## DATASET CONTENT
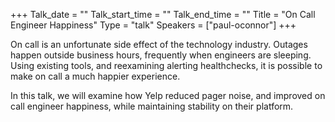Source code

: +++
Talk_date = ""
Talk_start_time = ""
Talk_end_time = ""
Title = "On Call Engineer Happiness"
Type = "talk"
Speakers = ["paul-oconnor"]
+++

<p>On call is an unfortunate side effect of the technology industry. Outages happen outside business hours, frequently when engineers are sleeping. Using existing tools, and reexamining alerting healthchecks, it is possible to make on call a much happier experience.</p>

<p>In this talk, we will examine how Yelp reduced pager noise, and improved on call engineer happiness, while maintaining stability on their platform.</p>
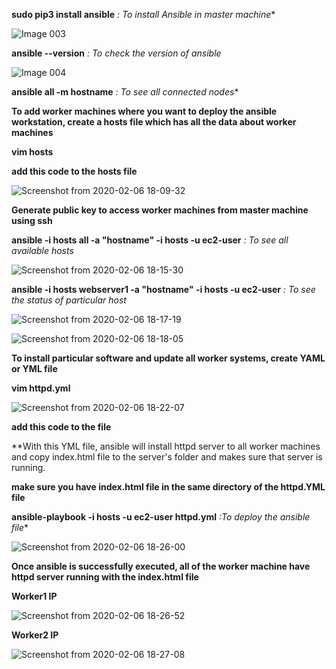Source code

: **sudo pip3 install ansible** *: To install Ansible in master machine**

![Image 003](https://user-images.githubusercontent.com/37663573/73991975-b5b98380-491b-11ea-8bda-ce31d55cd2d6.png)

**ansible --version** *: To check the version of ansible*

![Image 004](https://user-images.githubusercontent.com/37663573/73991983-bd792800-491b-11ea-9f3f-31438007101e.png)

**ansible all -m hostname** *: To see all connected nodes**

**To add worker machines where you want to deploy the ansible workstation, create a hosts file which has all the data about worker machines**

**vim hosts**

**add this code to the hosts file**

![Screenshot from 2020-02-06 18-09-32](https://user-images.githubusercontent.com/37663573/73991221-8e61b700-4919-11ea-8654-58641a48f793.png)

**Generate public key to access worker machines from master machine using ssh**

**ansible -i hosts all -a "hostname" -i hosts -u ec2-user** *: To see all available hosts*

![Screenshot from 2020-02-06 18-15-30](https://user-images.githubusercontent.com/37663573/73991259-a3d6e100-4919-11ea-9f85-d6d77cfa89fc.png)

**ansible -i hosts webserver1 -a "hostname" -i hosts -u ec2-user** *: To see the status of particular host*

![Screenshot from 2020-02-06 18-17-19](https://user-images.githubusercontent.com/37663573/73991274-ac2f1c00-4919-11ea-9c5d-54922d8f7389.png)

![Screenshot from 2020-02-06 18-18-05](https://user-images.githubusercontent.com/37663573/73991292-be10bf00-4919-11ea-8c27-341dbb2a2054.png)



**To install particular software and update all worker systems, create YAML or YML file**

**vim httpd.yml**

![Screenshot from 2020-02-06 18-22-07](https://user-images.githubusercontent.com/37663573/73991312-c49f3680-4919-11ea-9823-7c0871045ef7.png)

**add this code to the file**


**With this YML file, ansible will install httpd server to all worker machines and copy index.html file to the server's folder and makes sure that server is running.

**make sure you have index.html file in the same directory of the httpd.YML file**

**ansible-playbook -i hosts -u ec2-user httpd.yml** *:To deploy the ansible file**

![Screenshot from 2020-02-06 18-26-00](https://user-images.githubusercontent.com/37663573/73991335-cf59cb80-4919-11ea-84f0-d119a923b015.png)

**Once ansible is successfully executed, all of the worker machine have httpd server running with the index.html file**

**Worker1 IP**

![Screenshot from 2020-02-06 18-26-52](https://user-images.githubusercontent.com/37663573/73991345-d7197000-4919-11ea-9faa-49eefb81f438.png)

**Worker2 IP**


![Screenshot from 2020-02-06 18-27-08](https://user-images.githubusercontent.com/37663573/73991347-d8e33380-4919-11ea-8bd9-3f6f9aa130f4.png)
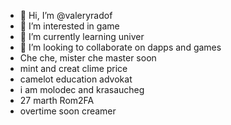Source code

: - 👋 Hi, I’m @valeryradof
- 👀 I’m interested in game
- 🌱 I’m currently learning univer
- 💞️ I’m looking to collaborate on dapps and games
- Che che, mister che master soon
- mint and creat clime price
- camelot education advokat
- i am molodec and krasaucheg
- 27 marth Rom2FA
- overtime soon creamer
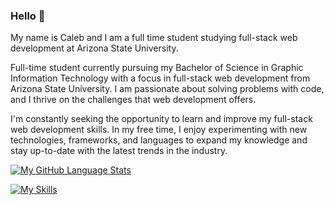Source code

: ### Hello 👋<br>

My name is Caleb and I am a full time student studying full-stack web development at Arizona State University. <br>

Full-time student currently pursuing my Bachelor of Science in Graphic Information
Technology with a focus in full-stack web development from Arizona State University. I am
passionate about solving problems with code, and I thrive on the challenges that web
development offers.<br>

I'm constantly seeking the opportunity to learn and improve my full-stack web development skills. In my free time, I enjoy experimenting with new technologies, frameworks, and languages to expand my knowledge and stay up-to-date with the latest trends in the industry. <br>

[![My GitHub Language Stats](https://github-readme-stats.vercel.app/api/top-langs/?username=caleblopez96&langs_count=5&theme=holi)]()

[![My Skills](https://skillicons.dev/icons?i=html,css,js,nodejs,mysql)](https://skillsicons.dev)
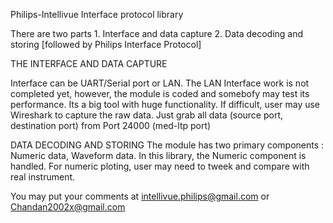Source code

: 
Philips-Intellivue Interface protocol library

There are two parts 1. Interface and data capture 2. Data decoding and storing [followed by Philips Interface Protocol]

THE INTERFACE AND DATA CAPTURE

Interface can be UART/Serial port or LAN. The LAN Interface work is not completed yet, however, the module is coded and somebofy may test its performance. Its a big tool with huge functionality. If difficult, user may use Wireshark to capture the raw data. Just grab all data (source port, destination port) from Port 24000 (med-ltp port)

DATA DECODING AND STORING The module has two primary components : Numeric data, Waveform data. In this library, the Numeric component is handled. For numeric ploting, user may need to tweek and compare with real instrument.

You may put your comments at intellivue.philips@gmail.com
or 
Chandan2002x@gmail.com

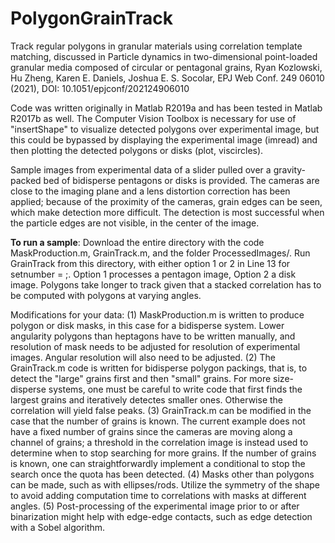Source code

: # PolygonGrainTrack

Track regular polygons in granular materials using correlation template matching, discussed in Particle dynamics in two-dimensional point-loaded granular media composed of circular or pentagonal grains, Ryan  Kozlowski, Hu  Zheng, Karen E.  Daniels, Joshua E. S.  Socolar, EPJ Web Conf. 249 06010 (2021), DOI: 10.1051/epjconf/202124906010

Code was written originally in Matlab R2019a and has been tested in Matlab R2017b as well. The Computer Vision Toolbox is necessary for use of "insertShape" to visualize detected polygons over experimental image, but this could be bypassed by displaying the experimental image (imread) and then plotting the detected polygons or disks (plot, viscircles).

Sample images from experimental data of a slider pulled over a gravity-packed bed of bidisperse pentagons or disks is provided. The cameras are close to the imaging plane and a lens distortion correction has been applied; because of the proximity of the cameras, grain edges can be seen, which make detection more difficult. The detection is most successful when the particle edges are not visible, in the center of the image.

**To run a sample**: Download the entire directory with the code MaskProduction.m, GrainTrack.m, and the folder ProcessedImages/. Run GrainTrack from this directory, with either option 1 or 2 in Line 13 for setnumber = ;. Option 1 processes a pentagon image, Option 2 a disk image. Polygons take longer to track given that a stacked correlation has to be computed with polygons at varying angles. 

Modifications for your data:
(1) MaskProduction.m is written to produce polygon or disk masks, in this case for a bidisperse system. Lower angularity polygons than heptagons have to be written manually, and resolution of mask needs to be adjusted for resolution of experimental images. Angular resolution will also need to be adjusted.
(2) The GrainTrack.m code is written for bidisperse polygon packings, that is, to detect the "large" grains first and then "small" grains. For more size-disperse systems, one must be careful to write code that first finds the largest grains and iteratively detectes smaller ones. Otherwise the correlation will yield false peaks.
(3) GrainTrack.m can be modified in the case that the number of grains is known. The current example does not have a fixed number of grains since the cameras are moving along a channel of grains; a threshold in the correlation image is instead used to determine when to stop searching for more grains. If the number of grains is known, one can straightforwardly implement a conditional to stop the search once the quota has been detected.
(4) Masks other than polygons can be made, such as with ellipses/rods. Utilize the symmetry of the shape to avoid adding computation time to correlations with masks at different angles.
(5) Post-processing of the experimental image prior to or after binarization might help with edge-edge contacts, such as edge detection with a Sobel algorithm. 


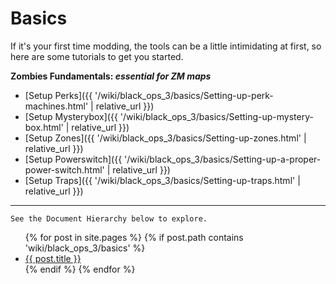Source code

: # Basics

If it's your first time modding, the tools can be a little intimidating at first, so here are some tutorials to get you started.

**Zombies Fundamentals: _essential for ZM maps_**

- [Setup Perks]({{ '/wiki/black_ops_3/basics/Setting-up-perk-machines.html' | relative_url }})
- [Setup Mysterybox]({{ '/wiki/black_ops_3/basics/Setting-up-mystery-box.html' | relative_url }})
- [Setup Zones]({{ '/wiki/black_ops_3/basics/Setting-up-zones.html' | relative_url }})
- [Setup Powerswitch]({{ '/wiki/black_ops_3/basics/Setting-up-a-proper-power-switch.html' | relative_url }})
- [Setup Traps]({{ '/wiki/black_ops_3/basics/Setting-up-traps.html' | relative_url }})

---

`See the Document Hierarchy below to explore.`

<ul>
  {% for post in site.pages %}
    {% if post.path contains 'wiki/black_ops_3/basics' %}
    <li>
      <a href="{{ post.url | relative_url }}">{{ post.title }}</a>
    </li>
    {% endif %}
  {% endfor %}
</ul>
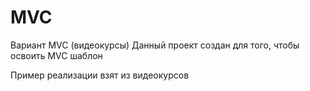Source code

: # MVC
Вариант MVC (видеокурсы)
Данный проект создан для того, чтобы освоить MVC шаблон

Пример реализации взят из видеокурсов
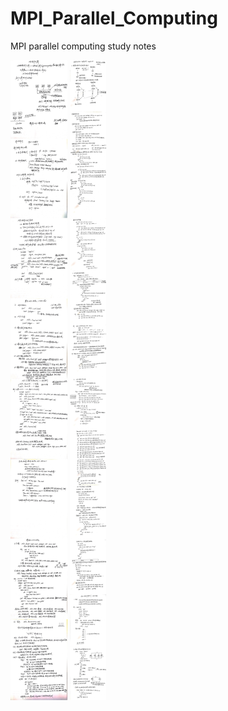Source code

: # MPI_Parallel_Computing
MPI parallel computing study notes

![MPI parallel computing](https://github.com/iuming/MPI_Parallel_Computing/blob/master/MPI_parallel_computing.jpg)
![MPI parallel computing1](https://github.com/iuming/MPI_Parallel_Computing/blob/master/MPI_Parallel_Computing1.jpg)
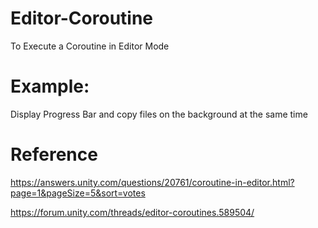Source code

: # Editor-Coroutine
To Execute a Coroutine in Editor Mode

# Example:
Display Progress Bar and copy files on the background at the same time

# Reference
https://answers.unity.com/questions/20761/coroutine-in-editor.html?page=1&pageSize=5&sort=votes

https://forum.unity.com/threads/editor-coroutines.589504/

## REQUIRED ACTION
Some lines in the material contain "which". Show all of them.

## ANSWER AREA
**To add worker machines where you want to deploy the ansible workstation, create a hosts file which has all the data about worker machines**
Sample images from experimental data of a slider pulled over a gravity-packed bed of bidisperse pentagons or disks is provided. The cameras are close to the imaging plane and a lens distortion correction has been applied; because of the proximity of the cameras, grain edges can be seen, which make detection more difficult. The detection is most successful when the particle edges are not visible, in the center of the image.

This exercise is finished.